[jira] [Comment Edited] (KAFKA-20090) TV2 can allow for ongoing transactions with max epoch that never complete

sanghyeok An (Jira) Mon, 26 Jan 2026 17:44:08 -0800


    [ 
https://issues.apache.org/jira/browse/KAFKA-20090?page=com.atlassian.jira.plugin.system.issuetabpanels:comment-tabpanel&focusedCommentId=18054490#comment-18054490
 ]


sanghyeok An edited comment on KAFKA-20090 at 1/27/26 1:43 AM:
---------------------------------------------------------------

[~jolshan] [~chia7712] 

It might help to separate this discussion into two related but slightly 
different concerns. 
I may be misunderstanding some details, so please correct me if anything below 
is off. :)

*A. Single-producer, epoch-exhaustion boundary case (this issue describe)*
The reproducer seems to show a race between a timeout-driven abort and a client 
EndTxn ABORT near the max-epoch boundary, where the request can be interpreted 
as a retry and we may end up returning a usable MAX_EPOCH state back to the 
client. With TV2, that appears to open a path to an ONGOING transaction that 
cannot be completed or timed out.
For this issue, one option could be to keep the fix fairly targeted around the 
retry/completion handling, and avoid returning an exhausted epoch to the 
client, potentially steering the flow toward re-init or PID rotation using 
existing mechanisms.

*B. Ownership-change corner case (raised in the last comment of Justine)*
Separately, and independent of max epoch, I think there is a broader question 
when the abort is caused by InitProducerId fencing. If ownership has changed (a 
new producer takes over the transactionalId), then a late ABORT from the old 
producer ideally should not be treated as a valid retry, and we probably want 
to avoid returning the current pid/epoch to the old producer. This makes me 
wonder if the retry classification could incorporate an ownership check in 
addition to just comparing state/result.

As a related thought (more of a conceptual/long-term idea), I wonder if it 
would be cleaner if each InitProducerId call for a given transactionalId always 
resulted in a new producerId, so that producerId alone represents a unique 
producer instance. Today we effectively identify ownership using producerId 
plus epoch, but epoch can change both when a new producer takes over and when 
the coordinator bumps epochs due to other reasons (e.g., timeouts / 
fencing-related transitions). That can make the conceptual meaning of 
producerId plus epoch feel a bit overloaded.

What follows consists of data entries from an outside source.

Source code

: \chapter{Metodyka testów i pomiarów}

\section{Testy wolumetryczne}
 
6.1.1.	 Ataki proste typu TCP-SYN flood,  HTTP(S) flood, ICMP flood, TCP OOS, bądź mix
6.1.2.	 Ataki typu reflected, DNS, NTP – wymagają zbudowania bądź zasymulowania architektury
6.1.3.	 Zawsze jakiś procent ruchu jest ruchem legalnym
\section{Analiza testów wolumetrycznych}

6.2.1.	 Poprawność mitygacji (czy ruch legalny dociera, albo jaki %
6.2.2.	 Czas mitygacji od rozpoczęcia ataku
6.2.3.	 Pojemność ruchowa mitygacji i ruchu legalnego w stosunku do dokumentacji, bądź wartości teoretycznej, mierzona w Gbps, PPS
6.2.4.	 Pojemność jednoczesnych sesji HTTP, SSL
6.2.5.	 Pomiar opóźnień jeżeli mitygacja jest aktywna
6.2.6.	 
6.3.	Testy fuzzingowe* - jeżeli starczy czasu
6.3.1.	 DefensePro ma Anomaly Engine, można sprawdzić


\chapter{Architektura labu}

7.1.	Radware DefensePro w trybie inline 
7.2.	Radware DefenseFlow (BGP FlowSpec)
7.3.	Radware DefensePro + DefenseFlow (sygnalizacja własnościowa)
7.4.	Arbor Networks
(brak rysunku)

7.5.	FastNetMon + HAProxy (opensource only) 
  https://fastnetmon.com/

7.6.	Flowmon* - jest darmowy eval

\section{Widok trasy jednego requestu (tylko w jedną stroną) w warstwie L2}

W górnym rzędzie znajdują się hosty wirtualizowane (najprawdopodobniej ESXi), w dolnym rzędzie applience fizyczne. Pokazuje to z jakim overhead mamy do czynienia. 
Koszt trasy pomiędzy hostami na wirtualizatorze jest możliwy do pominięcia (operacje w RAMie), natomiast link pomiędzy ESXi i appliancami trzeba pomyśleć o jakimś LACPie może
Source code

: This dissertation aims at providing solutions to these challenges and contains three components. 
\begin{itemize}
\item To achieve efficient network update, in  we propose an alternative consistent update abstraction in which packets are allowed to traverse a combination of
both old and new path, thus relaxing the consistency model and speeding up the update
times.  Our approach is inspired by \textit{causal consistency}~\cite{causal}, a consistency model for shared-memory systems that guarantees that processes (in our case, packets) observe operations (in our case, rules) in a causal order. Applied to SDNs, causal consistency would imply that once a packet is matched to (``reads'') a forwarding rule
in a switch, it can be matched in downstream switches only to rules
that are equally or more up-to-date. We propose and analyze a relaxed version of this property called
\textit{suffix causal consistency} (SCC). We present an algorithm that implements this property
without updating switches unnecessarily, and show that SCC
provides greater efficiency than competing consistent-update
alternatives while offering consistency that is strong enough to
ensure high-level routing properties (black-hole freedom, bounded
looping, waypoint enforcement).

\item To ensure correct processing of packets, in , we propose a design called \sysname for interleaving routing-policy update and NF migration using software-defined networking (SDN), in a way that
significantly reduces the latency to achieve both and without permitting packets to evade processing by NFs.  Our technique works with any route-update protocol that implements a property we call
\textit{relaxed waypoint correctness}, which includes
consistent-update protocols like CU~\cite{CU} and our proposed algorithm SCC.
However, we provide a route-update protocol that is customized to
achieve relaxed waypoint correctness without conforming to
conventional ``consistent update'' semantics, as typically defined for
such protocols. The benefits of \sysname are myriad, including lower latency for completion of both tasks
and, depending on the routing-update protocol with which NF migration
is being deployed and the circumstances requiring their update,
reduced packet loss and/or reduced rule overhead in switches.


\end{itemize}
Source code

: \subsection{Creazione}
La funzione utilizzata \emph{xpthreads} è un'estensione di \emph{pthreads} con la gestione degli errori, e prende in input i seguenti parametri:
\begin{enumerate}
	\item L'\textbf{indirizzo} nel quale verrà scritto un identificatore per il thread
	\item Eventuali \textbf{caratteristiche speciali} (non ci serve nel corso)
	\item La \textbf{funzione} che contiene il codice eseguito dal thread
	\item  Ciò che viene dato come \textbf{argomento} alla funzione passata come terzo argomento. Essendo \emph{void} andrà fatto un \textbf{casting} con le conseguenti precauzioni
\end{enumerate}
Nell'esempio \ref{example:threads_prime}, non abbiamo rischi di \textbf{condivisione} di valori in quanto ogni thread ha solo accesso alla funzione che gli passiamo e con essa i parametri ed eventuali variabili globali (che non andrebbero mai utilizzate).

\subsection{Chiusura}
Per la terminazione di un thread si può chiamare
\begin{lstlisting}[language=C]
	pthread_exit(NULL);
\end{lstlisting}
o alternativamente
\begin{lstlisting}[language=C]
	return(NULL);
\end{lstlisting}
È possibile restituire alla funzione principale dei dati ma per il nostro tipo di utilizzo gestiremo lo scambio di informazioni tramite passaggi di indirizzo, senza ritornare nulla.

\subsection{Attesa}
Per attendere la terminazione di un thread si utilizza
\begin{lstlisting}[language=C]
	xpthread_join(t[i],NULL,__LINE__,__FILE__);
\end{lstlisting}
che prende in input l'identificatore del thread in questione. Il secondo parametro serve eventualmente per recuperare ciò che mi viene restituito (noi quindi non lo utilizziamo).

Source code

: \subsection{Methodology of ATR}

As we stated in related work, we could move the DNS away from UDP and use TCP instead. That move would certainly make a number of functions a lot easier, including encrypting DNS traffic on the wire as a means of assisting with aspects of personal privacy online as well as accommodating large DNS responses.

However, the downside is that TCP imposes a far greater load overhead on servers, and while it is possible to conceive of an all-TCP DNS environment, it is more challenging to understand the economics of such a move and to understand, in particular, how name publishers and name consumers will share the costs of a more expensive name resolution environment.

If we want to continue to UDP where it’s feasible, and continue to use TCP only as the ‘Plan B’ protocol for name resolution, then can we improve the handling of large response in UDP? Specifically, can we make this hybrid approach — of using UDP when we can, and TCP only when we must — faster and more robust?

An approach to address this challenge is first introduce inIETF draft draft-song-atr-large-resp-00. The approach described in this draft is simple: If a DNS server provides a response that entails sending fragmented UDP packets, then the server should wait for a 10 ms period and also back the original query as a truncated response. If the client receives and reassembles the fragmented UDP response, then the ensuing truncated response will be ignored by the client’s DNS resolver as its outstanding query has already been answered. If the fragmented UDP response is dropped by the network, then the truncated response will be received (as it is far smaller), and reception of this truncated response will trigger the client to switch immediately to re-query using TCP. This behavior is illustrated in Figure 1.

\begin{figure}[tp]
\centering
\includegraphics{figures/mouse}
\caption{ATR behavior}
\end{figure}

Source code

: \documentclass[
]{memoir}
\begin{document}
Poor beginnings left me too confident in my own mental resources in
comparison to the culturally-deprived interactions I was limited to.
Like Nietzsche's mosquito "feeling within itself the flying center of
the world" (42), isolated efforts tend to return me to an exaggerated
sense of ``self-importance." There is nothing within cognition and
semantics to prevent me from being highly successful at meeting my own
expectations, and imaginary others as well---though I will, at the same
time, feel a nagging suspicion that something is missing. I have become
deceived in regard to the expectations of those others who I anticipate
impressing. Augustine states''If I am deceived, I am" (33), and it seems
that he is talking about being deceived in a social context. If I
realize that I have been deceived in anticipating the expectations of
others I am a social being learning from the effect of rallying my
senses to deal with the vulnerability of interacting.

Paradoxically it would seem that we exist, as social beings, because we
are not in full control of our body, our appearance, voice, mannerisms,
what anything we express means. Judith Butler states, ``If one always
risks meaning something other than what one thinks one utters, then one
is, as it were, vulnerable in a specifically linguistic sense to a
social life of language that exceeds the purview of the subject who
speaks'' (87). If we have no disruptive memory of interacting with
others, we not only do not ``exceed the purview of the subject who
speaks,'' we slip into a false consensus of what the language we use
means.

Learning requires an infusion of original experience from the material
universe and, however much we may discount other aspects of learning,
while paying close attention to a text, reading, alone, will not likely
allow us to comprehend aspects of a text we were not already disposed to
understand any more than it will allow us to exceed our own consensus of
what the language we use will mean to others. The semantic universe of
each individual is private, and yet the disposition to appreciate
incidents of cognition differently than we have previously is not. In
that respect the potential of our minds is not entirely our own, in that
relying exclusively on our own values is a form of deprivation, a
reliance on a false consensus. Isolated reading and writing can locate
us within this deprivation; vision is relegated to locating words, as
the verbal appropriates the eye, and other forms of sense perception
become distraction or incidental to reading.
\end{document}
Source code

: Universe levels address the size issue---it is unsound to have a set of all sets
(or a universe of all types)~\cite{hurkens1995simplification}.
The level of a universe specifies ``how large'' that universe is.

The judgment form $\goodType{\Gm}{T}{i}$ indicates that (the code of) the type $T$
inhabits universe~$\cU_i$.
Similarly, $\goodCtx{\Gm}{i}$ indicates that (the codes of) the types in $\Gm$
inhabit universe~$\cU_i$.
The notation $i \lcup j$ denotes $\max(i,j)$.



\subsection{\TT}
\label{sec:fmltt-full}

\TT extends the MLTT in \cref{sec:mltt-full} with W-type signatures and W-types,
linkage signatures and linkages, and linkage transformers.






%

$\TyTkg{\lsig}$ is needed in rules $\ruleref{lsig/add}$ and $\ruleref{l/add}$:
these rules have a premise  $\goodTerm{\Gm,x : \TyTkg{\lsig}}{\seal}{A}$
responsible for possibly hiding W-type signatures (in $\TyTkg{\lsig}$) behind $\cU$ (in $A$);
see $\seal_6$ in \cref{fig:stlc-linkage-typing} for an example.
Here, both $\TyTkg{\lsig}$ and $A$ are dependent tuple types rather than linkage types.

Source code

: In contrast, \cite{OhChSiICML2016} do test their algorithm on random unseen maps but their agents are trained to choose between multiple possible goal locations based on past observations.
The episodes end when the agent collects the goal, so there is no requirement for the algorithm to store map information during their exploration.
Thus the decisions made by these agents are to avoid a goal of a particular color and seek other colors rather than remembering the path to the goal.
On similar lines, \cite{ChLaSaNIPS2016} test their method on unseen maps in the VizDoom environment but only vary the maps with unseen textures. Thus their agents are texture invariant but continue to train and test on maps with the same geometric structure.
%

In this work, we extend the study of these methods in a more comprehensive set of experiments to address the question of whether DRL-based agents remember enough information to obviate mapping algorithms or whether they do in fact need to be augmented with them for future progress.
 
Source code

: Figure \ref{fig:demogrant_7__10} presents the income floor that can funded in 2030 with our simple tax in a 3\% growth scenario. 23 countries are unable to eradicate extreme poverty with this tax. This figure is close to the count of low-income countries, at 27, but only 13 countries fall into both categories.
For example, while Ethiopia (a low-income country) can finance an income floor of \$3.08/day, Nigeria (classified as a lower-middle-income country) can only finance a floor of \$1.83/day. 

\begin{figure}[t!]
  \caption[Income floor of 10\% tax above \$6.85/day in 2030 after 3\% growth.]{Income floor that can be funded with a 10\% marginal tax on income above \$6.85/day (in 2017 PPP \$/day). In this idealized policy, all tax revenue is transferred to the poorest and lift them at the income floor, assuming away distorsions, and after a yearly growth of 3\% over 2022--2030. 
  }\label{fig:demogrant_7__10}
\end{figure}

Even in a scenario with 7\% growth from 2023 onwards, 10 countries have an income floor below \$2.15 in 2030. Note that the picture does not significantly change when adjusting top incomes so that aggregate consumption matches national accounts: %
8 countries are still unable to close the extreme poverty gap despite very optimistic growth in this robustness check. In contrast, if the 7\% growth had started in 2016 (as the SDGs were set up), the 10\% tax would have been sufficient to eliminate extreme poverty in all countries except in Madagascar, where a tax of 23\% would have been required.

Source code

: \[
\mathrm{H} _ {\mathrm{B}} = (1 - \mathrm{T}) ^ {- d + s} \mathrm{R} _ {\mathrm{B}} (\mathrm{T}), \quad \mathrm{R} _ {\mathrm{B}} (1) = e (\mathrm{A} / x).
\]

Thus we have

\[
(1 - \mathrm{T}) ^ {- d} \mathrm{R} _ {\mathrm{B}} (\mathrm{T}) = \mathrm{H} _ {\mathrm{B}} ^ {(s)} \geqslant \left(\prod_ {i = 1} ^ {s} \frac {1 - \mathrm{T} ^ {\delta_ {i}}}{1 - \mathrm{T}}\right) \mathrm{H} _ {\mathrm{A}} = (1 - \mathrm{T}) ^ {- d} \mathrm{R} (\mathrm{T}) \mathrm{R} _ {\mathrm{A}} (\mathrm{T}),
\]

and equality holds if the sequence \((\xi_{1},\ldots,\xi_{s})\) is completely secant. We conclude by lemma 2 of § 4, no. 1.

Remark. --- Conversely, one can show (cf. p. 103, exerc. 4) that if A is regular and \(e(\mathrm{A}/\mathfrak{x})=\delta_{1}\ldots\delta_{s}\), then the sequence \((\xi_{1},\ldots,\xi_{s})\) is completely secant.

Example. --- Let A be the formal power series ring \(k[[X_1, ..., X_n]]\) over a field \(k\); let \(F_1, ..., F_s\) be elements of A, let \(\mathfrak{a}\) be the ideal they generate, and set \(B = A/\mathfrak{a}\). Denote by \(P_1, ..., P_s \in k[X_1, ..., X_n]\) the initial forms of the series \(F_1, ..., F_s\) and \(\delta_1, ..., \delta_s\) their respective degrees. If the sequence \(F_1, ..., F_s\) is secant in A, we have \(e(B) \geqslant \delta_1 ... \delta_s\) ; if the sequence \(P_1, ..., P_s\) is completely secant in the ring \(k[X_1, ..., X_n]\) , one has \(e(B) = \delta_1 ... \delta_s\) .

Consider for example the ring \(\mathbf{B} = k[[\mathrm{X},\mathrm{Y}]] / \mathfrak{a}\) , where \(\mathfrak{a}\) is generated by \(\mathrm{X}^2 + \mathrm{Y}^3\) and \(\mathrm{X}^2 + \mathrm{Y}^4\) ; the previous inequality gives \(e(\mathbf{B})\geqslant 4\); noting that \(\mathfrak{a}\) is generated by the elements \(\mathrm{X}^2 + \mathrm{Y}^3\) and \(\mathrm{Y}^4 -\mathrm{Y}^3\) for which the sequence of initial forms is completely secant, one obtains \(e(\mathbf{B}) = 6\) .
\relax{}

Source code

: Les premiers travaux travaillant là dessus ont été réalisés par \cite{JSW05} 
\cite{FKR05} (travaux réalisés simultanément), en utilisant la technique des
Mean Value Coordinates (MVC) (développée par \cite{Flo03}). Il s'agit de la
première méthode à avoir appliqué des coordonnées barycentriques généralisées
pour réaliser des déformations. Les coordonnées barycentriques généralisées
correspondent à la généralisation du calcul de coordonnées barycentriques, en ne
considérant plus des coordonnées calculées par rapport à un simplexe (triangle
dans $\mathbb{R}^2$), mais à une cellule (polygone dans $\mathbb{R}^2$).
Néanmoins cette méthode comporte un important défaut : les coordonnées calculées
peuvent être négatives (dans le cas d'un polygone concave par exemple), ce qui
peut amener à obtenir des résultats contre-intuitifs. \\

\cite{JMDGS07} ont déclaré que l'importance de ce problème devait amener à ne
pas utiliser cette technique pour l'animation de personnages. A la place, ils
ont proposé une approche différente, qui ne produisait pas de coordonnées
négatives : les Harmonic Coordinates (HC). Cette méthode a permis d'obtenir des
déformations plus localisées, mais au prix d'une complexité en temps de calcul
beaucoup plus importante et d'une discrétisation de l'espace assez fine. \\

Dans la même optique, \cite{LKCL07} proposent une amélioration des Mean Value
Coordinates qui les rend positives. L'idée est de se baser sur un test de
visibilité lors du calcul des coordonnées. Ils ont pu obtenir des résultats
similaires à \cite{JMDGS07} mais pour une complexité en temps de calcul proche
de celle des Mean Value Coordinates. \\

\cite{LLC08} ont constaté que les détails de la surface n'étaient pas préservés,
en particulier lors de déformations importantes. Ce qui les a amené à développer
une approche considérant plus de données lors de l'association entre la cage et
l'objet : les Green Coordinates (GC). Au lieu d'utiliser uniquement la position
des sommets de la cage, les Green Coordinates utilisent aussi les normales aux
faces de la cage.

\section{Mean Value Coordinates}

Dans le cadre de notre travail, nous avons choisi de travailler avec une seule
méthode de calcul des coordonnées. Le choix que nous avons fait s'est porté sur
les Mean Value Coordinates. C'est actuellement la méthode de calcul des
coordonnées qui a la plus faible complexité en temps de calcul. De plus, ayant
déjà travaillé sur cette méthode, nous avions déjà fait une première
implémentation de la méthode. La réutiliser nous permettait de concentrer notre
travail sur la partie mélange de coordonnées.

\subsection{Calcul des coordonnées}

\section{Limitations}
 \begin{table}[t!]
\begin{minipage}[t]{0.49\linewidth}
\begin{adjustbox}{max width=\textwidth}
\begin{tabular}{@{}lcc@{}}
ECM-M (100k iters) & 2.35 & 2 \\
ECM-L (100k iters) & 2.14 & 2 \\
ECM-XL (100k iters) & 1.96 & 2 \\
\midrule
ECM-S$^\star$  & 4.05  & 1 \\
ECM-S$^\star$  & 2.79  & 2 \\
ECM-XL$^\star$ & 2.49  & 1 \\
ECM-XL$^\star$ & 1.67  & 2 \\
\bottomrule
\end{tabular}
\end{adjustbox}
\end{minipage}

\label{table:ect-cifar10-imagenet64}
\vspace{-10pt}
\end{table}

I realize InitProducerId is retryable and always rotating producerId could have 
compatibility/idempotency implications, so this may be better treated as a 
separate discussion rather than part of the minimal fix for this issue.

I’m still learning the TV2/transaction internals, 
so I’d really appreciate any corrections if I got something wrong. :)


was (Author: JIRAUSER303328):
[~jolshan] [~chia7712] 

It might help to separate this discussion into two related but slightly 
different concerns. 
I may be misunderstanding some details, so please correct me if anything below 
is off. :)

*A. Single-producer, epoch-exhaustion boundary case (the reproducer)*
The reproducer seems to show a race between a timeout-driven abort and a client 
EndTxn ABORT near the max-epoch boundary, where the request can be interpreted 
as a retry and we may end up returning a usable MAX_EPOCH state back to the 
client. With TV2, that appears to open a path to an ONGOING transaction that 
cannot be completed or timed out.
For this issue, one option could be to keep the fix fairly targeted around the 
retry/completion handling, and avoid returning an exhausted epoch to the 
client, potentially steering the flow toward re-init or PID rotation using 
existing mechanisms.

*B. Ownership-change corner case (raised in the last comment)*
Separately, and independent of max epoch, I think there is a broader question 
when the abort is caused by InitProducerId fencing. If ownership has changed (a 
new producer takes over the transactionalId), then a late ABORT from the old 
producer ideally should not be treated as a valid retry, and we probably want 
to avoid returning the current pid/epoch to the old producer. This makes me 
wonder if the retry classification could incorporate an ownership check in 
addition to just comparing state/result.

As a related thought (more of a conceptual/long-term idea), I wonder if it 
would be cleaner if each InitProducerId call for a given transactionalId always 
resulted in a new producerId, so that producerId alone represents a unique 
producer instance. Today we effectively identify ownership using producerId 
plus epoch, but epoch can change both when a new producer takes over and when 
the coordinator bumps epochs due to other reasons (e.g., timeouts / 
fencing-related transitions). That can make the conceptual meaning of 
producerId plus epoch feel a bit overloaded.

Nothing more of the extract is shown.